» PROMPT
The answer is one number. Say how many lines in the entries below include the word "minipage".

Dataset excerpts
────
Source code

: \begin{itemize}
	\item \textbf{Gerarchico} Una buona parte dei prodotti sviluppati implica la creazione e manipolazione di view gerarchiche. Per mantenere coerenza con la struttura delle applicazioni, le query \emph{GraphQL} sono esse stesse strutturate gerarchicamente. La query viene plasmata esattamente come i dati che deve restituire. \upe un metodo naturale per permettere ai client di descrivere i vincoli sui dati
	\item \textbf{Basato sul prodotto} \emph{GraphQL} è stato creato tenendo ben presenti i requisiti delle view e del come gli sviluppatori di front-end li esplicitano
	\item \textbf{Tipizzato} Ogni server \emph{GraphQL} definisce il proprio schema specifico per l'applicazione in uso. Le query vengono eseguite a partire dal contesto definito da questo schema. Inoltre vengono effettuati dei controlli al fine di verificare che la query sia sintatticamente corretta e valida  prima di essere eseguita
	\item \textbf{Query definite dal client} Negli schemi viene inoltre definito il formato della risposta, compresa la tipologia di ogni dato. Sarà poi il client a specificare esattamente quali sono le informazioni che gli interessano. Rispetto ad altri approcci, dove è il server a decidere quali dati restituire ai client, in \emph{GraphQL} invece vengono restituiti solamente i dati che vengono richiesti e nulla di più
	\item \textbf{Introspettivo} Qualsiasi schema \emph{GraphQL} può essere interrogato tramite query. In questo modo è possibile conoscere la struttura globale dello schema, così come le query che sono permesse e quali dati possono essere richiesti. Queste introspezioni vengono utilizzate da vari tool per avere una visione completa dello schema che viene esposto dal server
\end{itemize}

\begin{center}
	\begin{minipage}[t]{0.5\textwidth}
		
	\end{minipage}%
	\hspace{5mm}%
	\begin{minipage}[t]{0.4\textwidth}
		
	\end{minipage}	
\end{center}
────
» EXERCISE ANSWER
4